Data extract
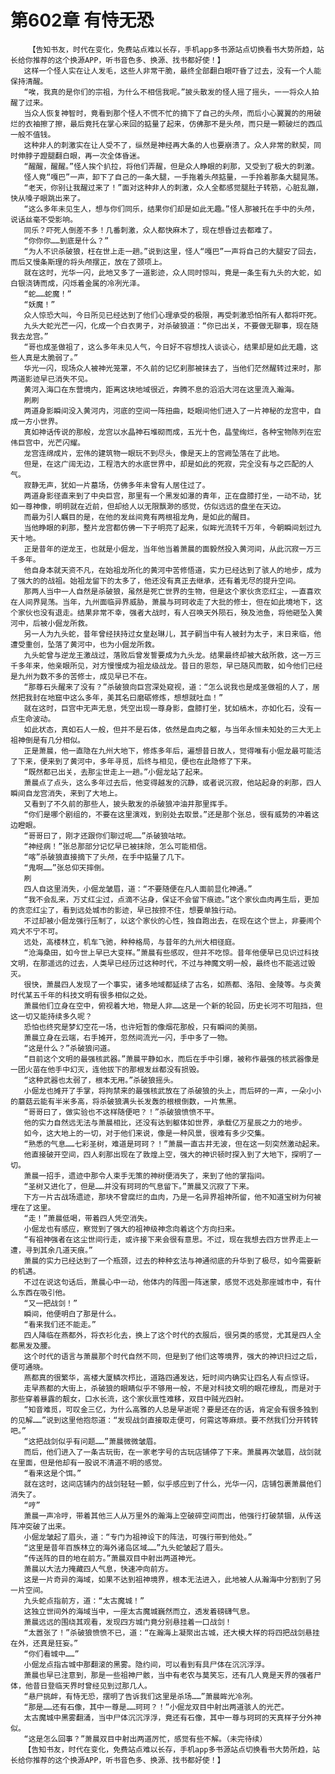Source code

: # 第602章 有恃无恐
        【告知书友，时代在变化，免费站点难以长存，手机app多书源站点切换看书大势所趋，站长给你推荐的这个换源APP，听书音色多、换源、找书都好使！】
       这样一个怪人实在让人发毛，这些人非常干脆，最终全部翻白眼吓昏了过去，没有一个人能保持清醒。
       “唉，我真的是你们的宗祖，为什么不相信我呢。”披头散发的怪人摇了摇头，一一将众人拍醒了过来。
       当众人恢复神智时，竟看到那个怪人不慌不忙的摘下了自己的头颅，而后小心翼翼的的用破烂的衣袖擦了擦，最后竟托在掌心来回的掂量了起来，仿佛那不是头颅，而只是一颗破烂的西瓜一般不值钱。
       这种非人的刺激实在让人受不了，纵然是神经再大条的人也要崩溃了。众人非常的默契，同时伸脖子蹬腿翻白眼，再一次全体昏迷。
       “醒醒，醒醒。”怪人挨个扒拉，将他们弄醒，但是众人睁眼的刹那，又受到了极大的刺激。
       怪人竟“嘎巴”一声，卸下了自己的一条大腿，一手拖着头颅掂量，一手拎着那条大腿晃荡。
       “老天，你别让我醒过来了！”面对这种非人的刺激，众人全都感觉腿肚子转筋，心脏乱蹦，快从嗓子眼跳出来了。
       “这么多年未见生人，想与你们同乐，结果你们却是如此无趣。”怪人那被托在手中的头颅，说话丝毫不受影响。
       同乐？吓死人倒差不多！几番刺激，众人都快麻木了，现在想昏过去都难了。
       “你你你……到底是什么？”
       “为人不识杀破狼，枉在世上走一趟。”说到这里，怪人“嘎巴”一声将自己的大腿安了回去，而后又慢条斯理的将头颅摆正，放在了颈项上。
       就在这时，光华一闪，此地又多了一道影迹，众人同时惊叫，竟是一条生有九头的大蛇，如白银浇铸而成，闪烁着金属的冷冽光泽。
       “蛇……蛇魔！”
       “妖魔！”
       众人惊恐大叫，今日所见已经达到了他们心理承受的极限，再受刺激恐怕所有人都将吓死。
       九头大蛇光芒一闪，化成一个白衣男子，对杀破狼道：“你已出关，不要做无聊事，现在随我去龙宫。”
       “哥也成圣做祖了，这么多年未见人气，今日好不容想找人谈谈心，结果却是如此无趣，这些人真是太脆弱了。”
       华光一闪，现场众人被神光笼罩，不久前的记忆刹那被抹去了，当他们茫然醒转过来时，那两道影迹早已消失不见。
       黄河入海口在东营境内，距离这块地域很近，奔腾不息的滔滔大河在这里流入瀚海。
       刷刷
       两道身影瞬间没入黄河内，河底的空间一阵扭曲，眨眼间他们进入了一片神秘的龙宫中，自成一方小世界。
       真如神话传说的那般，龙宫以水晶神石堆砌而成，五光十色，晶莹绚烂，各种宝物陈列在宏伟巨宫中，光芒闪耀。
       龙宫连绵成片，宏伟的建筑物一眼玩不到尽头，像是天上的宫阙坠落在了此地。
       但是，在这广阔无边，工程浩大的水底世界中，却是如此的死寂，完全没有与之匹配的人气。
       寂静无声，犹如一片墓场，仿佛多年未曾有人居住过了。
       两道身影径直来到了中央巨宫，那里有一个黑发如瀑的青年，正在盘膝打坐，一动不动，犹如一尊神像，明明就在近前，但却给人以无限飘渺的感觉，仿似远远的盘坐在天边。
       而最为引人瞩目的是，在他的发丝间竟有两根祖龙角，是如此的醒目。
       当他睁眼的刹那，整片龙宫都仿佛一下子明亮了起来，似眸光流转千万年，今朝瞬间划过九天十地。
       正是昔年的逆龙王，也就是小倔龙，当年他当着萧晨的面毅然投入黄河间，从此沉寂一万三千多年。
       他自身本就天资不凡，在始祖龙所化的黄河中苦修悟道，实力已经达到了骇人的地步，成为了强大的的战祖。始祖龙留下的太多了，他还没有真正去继承，还有着无尽的提升空间。
       那两人当中一人自然是杀破狼，虽然是死亡世界的生物，但是这个家伙贪恋红尘，一直喜欢在人间界晃荡。当年，九州面临异界威胁，萧晨与珂珂收走了大批的修士，但在如此境地下，这个家伙也没有退走。结果非常不幸，强者大战时，有人召唤天外陨石，殃及池鱼，将他砸坠入黄河中，后被小倔龙所救。
       另一人为九头蛇，昔年曾经扶持过女皇赵琳儿，其子嗣当中有人被封为太子，末日来临，他遭受重创，坠落了黄河中，也为小倔龙所救。
       九头蛇曾与逆龙王激战过，落败后曾发誓要成为九头龙。结果最终却被大敌所救，这一万三千多年来，他亲眼所见，对方慢慢成为祖龙级战龙。昔日的恩怨，早已随风而散，如今他们已经是九州为数不多的苦修士，成见早已不在。
       “那尊石头醒来了没有？”杀破狼向巨宫深处窥视，道：“怎么说我也是成圣做祖的人了，居然把我封在地窟中这么多年，美其名曰磨砺修炼，想想就吐血！”
       就在这时，巨宫中无声无息，凭空出现一尊身影，盘膝打坐，犹如槁木，亦如化石，没有一点生命波动。
       如此状态，真如石人一般，但并不是石体，依然是血肉之躯，与当年永恒未知处的三大无上祖神倒是有几分相似。
       正是萧晨，他一直隐在九州大地下，修炼多年后，遍想昔日故人，觉得唯有小倔龙最可能活了下来，便来到了黄河中，多年寻觅，后终与相见，便也在此隐修了下来。
       “既然都已出关，去那尘世走上一趟。”小倔龙站了起来。
       萧晨点了点头，这么多年过去后，他变得越发的沉静，或者说沉寂，他站起身的刹那，四人瞬间自龙宫消失，来到了大地上。
       又看到了不久前的那些人，披头散发的杀破狼冲油井那里挥手。
       “你们是哪个剧组的，不要在这里演戏，到别处去取景。”还是那个张总，很有威势的冲着这边瞪眼。
       “哥哥曰了，刚才还跟你们聊过呢……”杀破狼咕哝。
       “神经病！”张总那部分记忆早已被抹除，怎么可能相信。
       “喀”杀破狼直接摘下了头颅，在手中掂量了几下。
       “鬼啊……”张总仰天摔倒。
       刷
       四人自这里消失，小倔龙皱眉，道：“不要随便在凡人面前显化神通。”
       “我不会乱来，万丈红尘过，点滴不沾身，保证不会留下痕迹。”这个家伙血肉再生后，更加的贪恋红尘了，看到远处城市的影迹，早已按捺不住，想要单独行动。
       不过却被小倔龙强行压制了，以这个家伙的心性，独自跑出去，在现在这个世上，非要闹个鸡犬不宁不可。
       远处，高楼林立，机车飞驰，种种格局，与昔年的九州大相径庭。
       “沧海桑田，如今世上早已大变样。”萧晨有些感叹，但并不吃惊。昔年他便早已见识过科技文明，在那遥远的过去，人类早已经历过这种时代，不过与神魔文明一般，最终也不能逃过毁灭。
       很快，萧晨四人发现了一个事实，诸多地域都延续了古名，如燕都、洛阳、金陵等。与炎黄时代某五千年的科技文明有很多相似之处。
       萧晨他们立身在空中，俯视着大地，物是人非……这是一个新的轮回，历史长河不可阻挡，但这一切又能持续多久呢？
       恐怕也终究是梦幻空花一场，也许短暂的像烟花那般，只有瞬间的美丽。
       萧晨立身在云端，右手摊开，忽然间流光一闪，手中多了一物。
       “这是什么？”杀破狼问道。
       “目前这个文明的最强核武器。”萧晨平静如水，而后在手中引爆，被称作最强的核武器像是一团火苗在他手中幻灭，连他拔下的那根发丝都没有损毁。
       “这种武器也太弱了，根本无用。”杀破狼摇头。
       小倔龙也摊开了手掌，将拘禁来的最强核武放在了杀破狼的头上，而后砰的一声，一朵小小的蘑菇云能有半米多高，将杀破狼满头长发轰的根根倒数，一片焦黑。
       “哥哥曰了，做实验也不这样随便吧？！”杀破狼愤愤不平。
       他的实力自然远无法与萧晨相比，还没有达到躯体如世界，承载亿万星辰之力的地步。
       如今，这大地上的一切，对于他们来说，像是一种风景，很难有多少交集。
       “熟悉的气息……七彩圣树，难道是珂珂？！”萧晨一直古井无波，但在这一刻突然激动起来。
       他直接破开空间，四人刹那出现在了敦煌上空，强大的神识顿时探入到了大地下，探明了一切。
       萧晨一招手，遗迹中那令人束手无策的神树便消失了，来到了他的掌指间。
       “圣树又进化了，但是……并没有珂珂的气息留下。”萧晨又沉寂了下来。
       下方一片古战场遗迹，那块不曾腐烂的血肉，乃是一名异界祖神所留，他不知道宝树为何被埋在了这里。
       “走！”萧晨低喝，带着四人凭空消失。
       小倔龙也有感应，察觉到了强大的祖神级神念向着这个方向扫来。
       “有祖神强者在这尘世间行走，或许接下来会很有意思。不过，现在我想去四方世界走上一遭，寻到其余几道天痕。”
       萧晨的实力已经达到了一个瓶颈，过去的种种玄法与神通彻底的升华到了极尽，如今需要新的机遇。
       不过在说这句话后，萧晨心中一动，他体内的阵图一阵迷蒙，感觉不远处那座城市中，有什么东西在吸引他。
       “又一把战剑！”
       瞬间，他便明白了那是什么。
       “看来我们还不能走。”
       四人降临在燕都外，将衣衫化去，换上了这个时代的衣服后，很另类的感觉，尤其是四人全都黑发及腰。
       这个时代的语言与萧晨那个时代自然不同，但是到了他们这等境界，强大的神识扫过之后，便可通晓。
       燕都真的很繁华，高楼大厦鳞次栉比，道路四通发达，短时间内确实让四名人有点惊讶。
       走早燕都的大街上，杀破狼的眼睛似乎不够用一般，不是对科技文明的眼花缭乱，而是对于那些穿着暴露的靓女，口水长流，这个家伙禀性难移，双目中贼光四射。
       “知音难觅，可叹金三亿，为什么高雅的人总是早逝呢？要是还在的话，肯定会有很多独到的见解……”说到这里他抱怨道：“发现战剑直接取走便可，何需这等麻烦。要不然我们分开转转吧。”
       “这把战剑似乎有问题……”萧晨微微皱眉。
       而后，他们进入了一条古玩街，在一家老字号的古玩店铺停了下来。萧晨再次皱眉，战剑就在里面，但是他却有一股说不清道不明的感觉。
       “看来这是个饵。”
       就在这时，这间店铺内的战剑轻轻一颤，似乎感应到了什么，光华一闪，店铺包裹萧晨他们消失了。
       “哼”
       萧晨一声冷哼，带着其他三人从万里外的瀚海上空破碎空间而出，他强行打破禁锢，从传送阵冲突破了出来。
       小倔龙皱起了眉头，道：“专门为祖神设下的阵法，可强行带到他处。”
       “这里是昔年百族林立的海外诸岛区域……”九头蛇皱起了眉头。
       “传送阵的目的地在前方。”萧晨双目中射出两道神光。
       萧晨以大法力掩藏四人气息，快速冲向前方。
       这是一片奇异的海域，如果不达到祖神境界，根本无法进入，此地被人从瀚海中分割到了另一片空间。
       九头蛇点指前方，道：“太古魔城！”
       这独立世间外的海域当中，一座太古魔城巍然而立，透发着磅礴气息。
       萧晨远远的围绕其观看，发现四方城门竟分别悬挂着一口战剑！
       “太嚣张了！”杀破狼愤愤不已，道：“在瀚海上凝聚出古城，还大模大样的将四把战剑悬挂在外，还真是狂妄。”
       “你们看城中……”
       小倔龙点指古城中那翻滚的黑雾。隐约间，可以看到有具尸体在沉沉浮浮。
       萧晨也早已注意到，那是一些祖神尸骸，当中有老农与莫笑忘，还有几人竟是天界的强者尸体，他昔日登临天界时曾经见到过那几人。
       “悬尸挑衅，有恃无恐，摆明了告诉我们这里是杀场……”萧晨眸光冷冽。
       “那是……还有石像，其中一尊是……珂珂？！”小倔龙双目中射出两道骇人的光芒。
       太古魔城中黑雾翻涌，当中尸体沉沉浮浮，竟还有石像，其中一尊与珂珂的天真样子分外神似。
       “这是怎么回事？”萧晨双目中射出两道厉忙，感觉有些不解。（未完待续）
       【告知书友，时代在变化，免费站点难以长存，手机app多书源站点切换看书大势所趋，站长给你推荐的这个换源APP，听书音色多、换源、找书都好使！】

What you will do
Copy out, word for word, the part of the entries above that begins at the line with "当他睁眼的刹那，整片龙宫都仿" and ends at the line with "正是萧晨，他一直隐在九州大地", including both.

Exercise result
       当他睁眼的刹那，整片龙宫都仿佛一下子明亮了起来，似眸光流转千万年，今朝瞬间划过九天十地。
       正是昔年的逆龙王，也就是小倔龙，当年他当着萧晨的面毅然投入黄河间，从此沉寂一万三千多年。
       他自身本就天资不凡，在始祖龙所化的黄河中苦修悟道，实力已经达到了骇人的地步，成为了强大的的战祖。始祖龙留下的太多了，他还没有真正去继承，还有着无尽的提升空间。
       那两人当中一人自然是杀破狼，虽然是死亡世界的生物，但是这个家伙贪恋红尘，一直喜欢在人间界晃荡。当年，九州面临异界威胁，萧晨与珂珂收走了大批的修士，但在如此境地下，这个家伙也没有退走。结果非常不幸，强者大战时，有人召唤天外陨石，殃及池鱼，将他砸坠入黄河中，后被小倔龙所救。
       另一人为九头蛇，昔年曾经扶持过女皇赵琳儿，其子嗣当中有人被封为太子，末日来临，他遭受重创，坠落了黄河中，也为小倔龙所救。
       九头蛇曾与逆龙王激战过，落败后曾发誓要成为九头龙。结果最终却被大敌所救，这一万三千多年来，他亲眼所见，对方慢慢成为祖龙级战龙。昔日的恩怨，早已随风而散，如今他们已经是九州为数不多的苦修士，成见早已不在。
       “那尊石头醒来了没有？”杀破狼向巨宫深处窥视，道：“怎么说我也是成圣做祖的人了，居然把我封在地窟中这么多年，美其名曰磨砺修炼，想想就吐血！”
       就在这时，巨宫中无声无息，凭空出现一尊身影，盘膝打坐，犹如槁木，亦如化石，没有一点生命波动。
       如此状态，真如石人一般，但并不是石体，依然是血肉之躯，与当年永恒未知处的三大无上祖神倒是有几分相似。
       正是萧晨，他一直隐在九州大地下，修炼多年后，遍想昔日故人，觉得唯有小倔龙最可能活了下来，便来到了黄河中，多年寻觅，后终与相见，便也在此隐修了下来。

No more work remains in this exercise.